One question in this connection puzzled me a good deal. Were people going to be made good in spite of themselves, whether they wanted to or not? And what would be done with the bad ones, if there were any left? I did not like to think of their being killed off, and yet everybody must be good, or it would not be a true millennium.
It certainly would not matter much who was rich, and who was poor, if goodness, and not money, was the thing everybody cared for. Oh, if the millennium would only begin now! I felt as if it were hardly fair to me that I should not be here during those happy thousand years, when I wanted to so much. But I had not lived even my short life in the world without leading something of my own faults and perversities; and when I saw that there was no sign of an approaching millennium in my heart I had to conclude that it might be a great way off, after all. Yet the very thought of it brought warmth and illumination to my dreams by day and by night. It was coming, some time! And the people who were in heaven would be as glad of it as those who remained on earth.
That it was a hard world for my mother and her children to live in at present I could not help seeing. The older members of the family found occupations by which the domestic burdens were lifted a little; but, with only the three youngest to clothe and to keep at school, there was still much more outgo than income, and my mother's discouragement every day increased.
My eldest brother had gone to sea with a relative who was master of a merchant vessel in the South American trade. His inclination led him that way; it seemed to open before him a prospect of profitable business, and my mother looked upon him as her future stay and support.
One day she came in among us children looking strangely excited. I heard her tell some one afterwards that she had just been to hear Father Taylor preach, the sailors minister, whose coming to our town must have been a rare occurrence. His words had touched her personally, for he had spoken to mothers whose first-born had left them to venture upon strange seas and to seek unknown lands. He had even given to the wanderer he described the name of her own absent son—"Benjamin." As she left the church she met a neighbor who informed her that the brig "Mexican" had arrived at Salem, in trouble. It was the vessel in which my brother had sailed only a short time before, expecting to be absent for months. "Pirates" was the only word we children caught, as she hastened away from the house, not knowing whether her son was alive or not. Fortunately, the news hardly reached the town before my brother himself did. She met him in the street, and brought him home with her, forgetting all her anxieties in her joy at his safety.
The "Mexican" had been attacked on the high seas by the piratical craft "Panda," robbed of twenty thousand dollars in specie, set on fire, and abandoned to her fate, with the crew fastened down in the hold. One small skylight had accidentally been overlooked by the freebooters. The captain discovered it, and making his way through it to the deck, succeeded in putting out the fire, else vessel and sailors would have sunk together, and their fate would never have been known.
Breathlessly we listened whenever my brother would relate the story, which he did not at all enjoy doing, for a cutlass had been swung over his head, and his life threatened by the pirate's boatswain, demanding more money, after all had been taken. A Genoese messmate, Iachimo, shortened to plain "Jack" by the "Mexican's" crew, came to see my brother one day, and at the dinner table he went through the whole adventure in pantomime, which we children watched with wide-eyed terror and amusement.

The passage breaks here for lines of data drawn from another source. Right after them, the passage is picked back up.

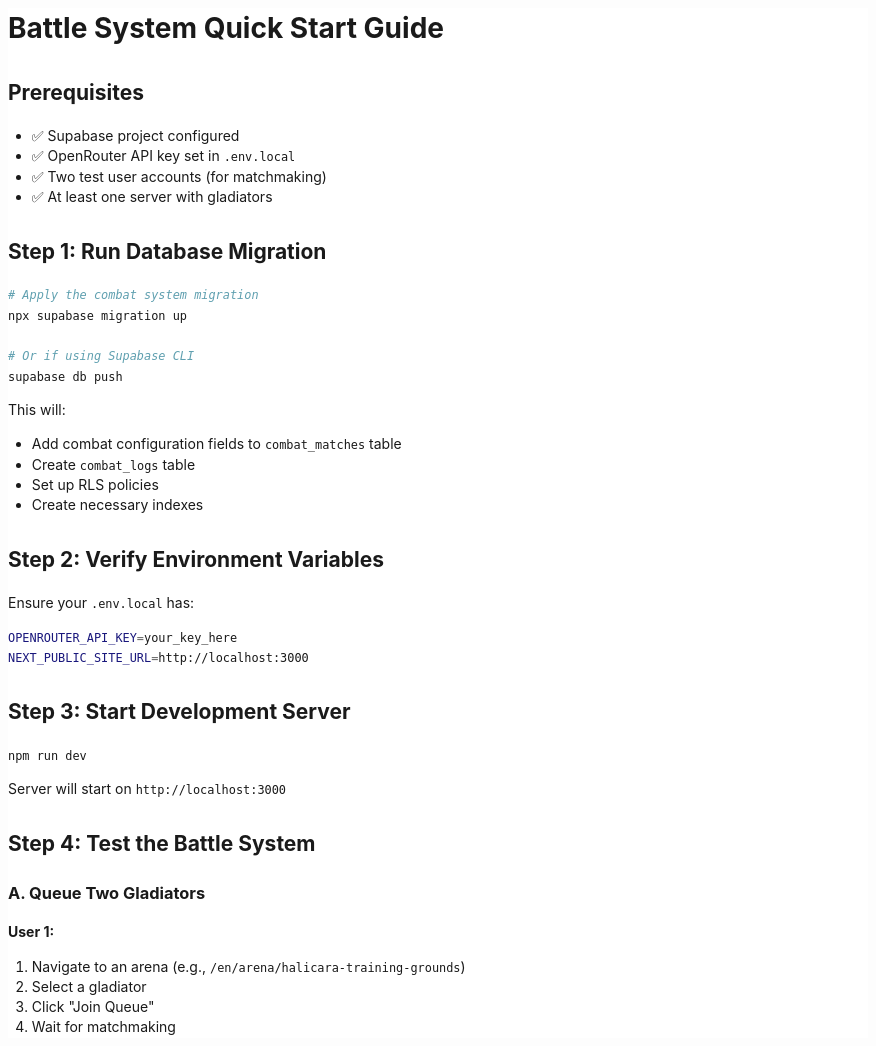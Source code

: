 # Battle System Quick Start Guide

## Prerequisites

- ✅ Supabase project configured
- ✅ OpenRouter API key set in `.env.local`
- ✅ Two test user accounts (for matchmaking)
- ✅ At least one server with gladiators

## Step 1: Run Database Migration

```bash
# Apply the combat system migration
npx supabase migration up

# Or if using Supabase CLI
supabase db push
```

This will:
- Add combat configuration fields to `combat_matches` table
- Create `combat_logs` table
- Set up RLS policies
- Create necessary indexes

## Step 2: Verify Environment Variables

Ensure your `.env.local` has:

```bash
OPENROUTER_API_KEY=your_key_here
NEXT_PUBLIC_SITE_URL=http://localhost:3000
```

## Step 3: Start Development Server

```bash
npm run dev
```

Server will start on `http://localhost:3000`

## Step 4: Test the Battle System

### A. Queue Two Gladiators

**User 1:**
1. Navigate to an arena (e.g., `/en/arena/halicara-training-grounds`)
2. Select a gladiator
3. Click "Join Queue"
4. Wait for matchmaking
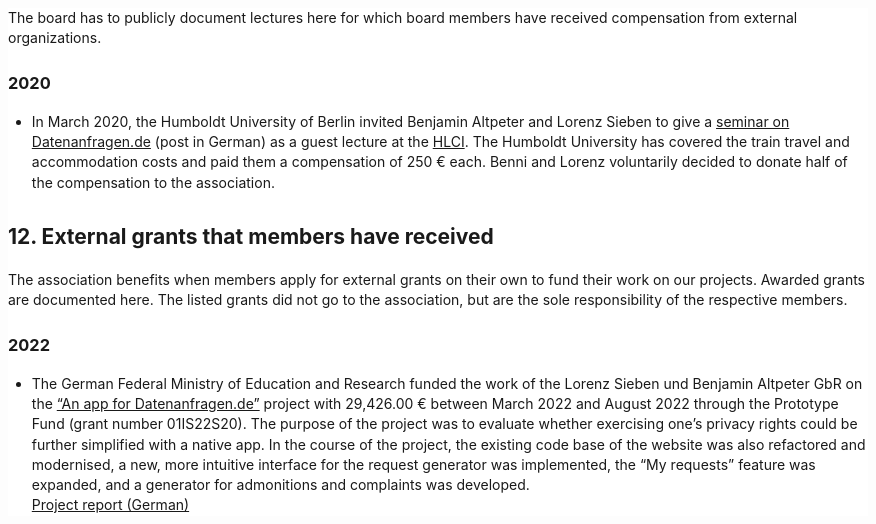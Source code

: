 The board has to publicly document lectures here for which board members have received compensation from external organizations.

### 2020

* In March 2020, the Humboldt University of Berlin invited Benjamin Altpeter and Lorenz Sieben to give a [seminar on Datenanfragen.de](https://www.datenanfragen.de/verein/event/hlci-berlin-2020/) (post in German) as a guest lecture at the [HLCI](http://www.hlci.de/). The Humboldt University has covered the train travel and accommodation costs and paid them a compensation of 250&nbsp;€ each. Benni and Lorenz voluntarily decided to donate half of the compensation to the association.

## 12. External grants that members have received

The association benefits when members apply for external grants on their own to fund their work on our projects. Awarded grants are documented here. The listed grants did not go to the association, but are the sole responsibility of the respective members.

### 2022

* The German Federal Ministry of Education and Research funded the work of the Lorenz Sieben und Benjamin Altpeter GbR on the [“An app for Datenanfragen.de”](https://prototypefund.de/project/eine-app-fuer-datenanfragen-de/) project with 29,426.00&nbsp;€ between March 2022 and August 2022 through the Prototype Fund (grant number 01IS22S20). The purpose of the project was to evaluate whether exercising one’s privacy rights could be further simplified with a native app. In the course of the project, the existing code base of the website was also refactored and modernised, a new, more intuitive interface for the request generator was implemented, the “My requests” feature was expanded, and a generator for admonitions and complaints was developed.  
  [Project report (German)](https://static.bn.al/doc/abschlussbericht-ptf11-dade-app.pdf)
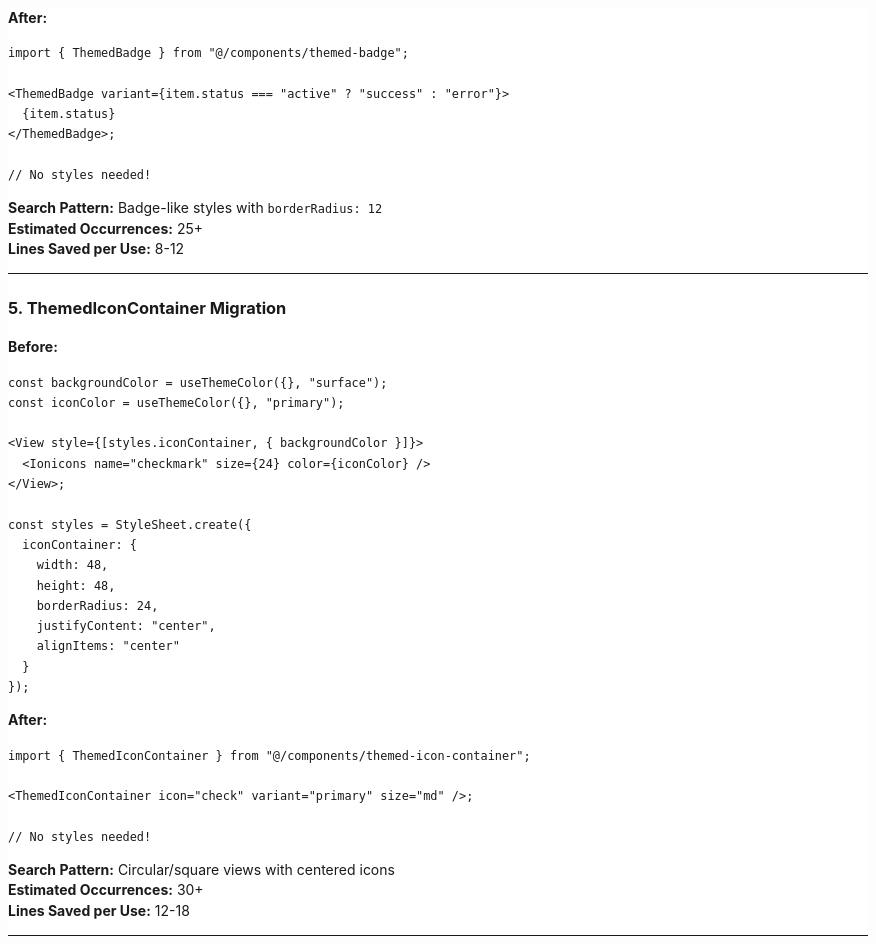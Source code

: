 **After:**

```tsx
import { ThemedBadge } from "@/components/themed-badge";

<ThemedBadge variant={item.status === "active" ? "success" : "error"}>
  {item.status}
</ThemedBadge>;

// No styles needed!
```

**Search Pattern:** Badge-like styles with `borderRadius: 12`  
**Estimated Occurrences:** 25+  
**Lines Saved per Use:** 8-12

---

### 5. ThemedIconContainer Migration

**Before:**

```tsx
const backgroundColor = useThemeColor({}, "surface");
const iconColor = useThemeColor({}, "primary");

<View style={[styles.iconContainer, { backgroundColor }]}>
  <Ionicons name="checkmark" size={24} color={iconColor} />
</View>;

const styles = StyleSheet.create({
  iconContainer: {
    width: 48,
    height: 48,
    borderRadius: 24,
    justifyContent: "center",
    alignItems: "center"
  }
});
```

**After:**

```tsx
import { ThemedIconContainer } from "@/components/themed-icon-container";

<ThemedIconContainer icon="check" variant="primary" size="md" />;

// No styles needed!
```

**Search Pattern:** Circular/square views with centered icons  
**Estimated Occurrences:** 30+  
**Lines Saved per Use:** 12-18

---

For there was some comedy mixed with what had been so nearly a tragedy, and Jack made us see the very whites of the black cook's eyes, who, favored by his color, had hidden himself—all except that dilated whiteness—between two great casks in the bold. Jack himself had fallen through a trap-door, was badly hurt, and could not extricate himself.
It was very ludicrous. Jack crept under the table to show us how he and the cook made eyes at each other down there in the darkness, not daring to speak. The pantomime was necessary, for the Genoese had very little English at his command.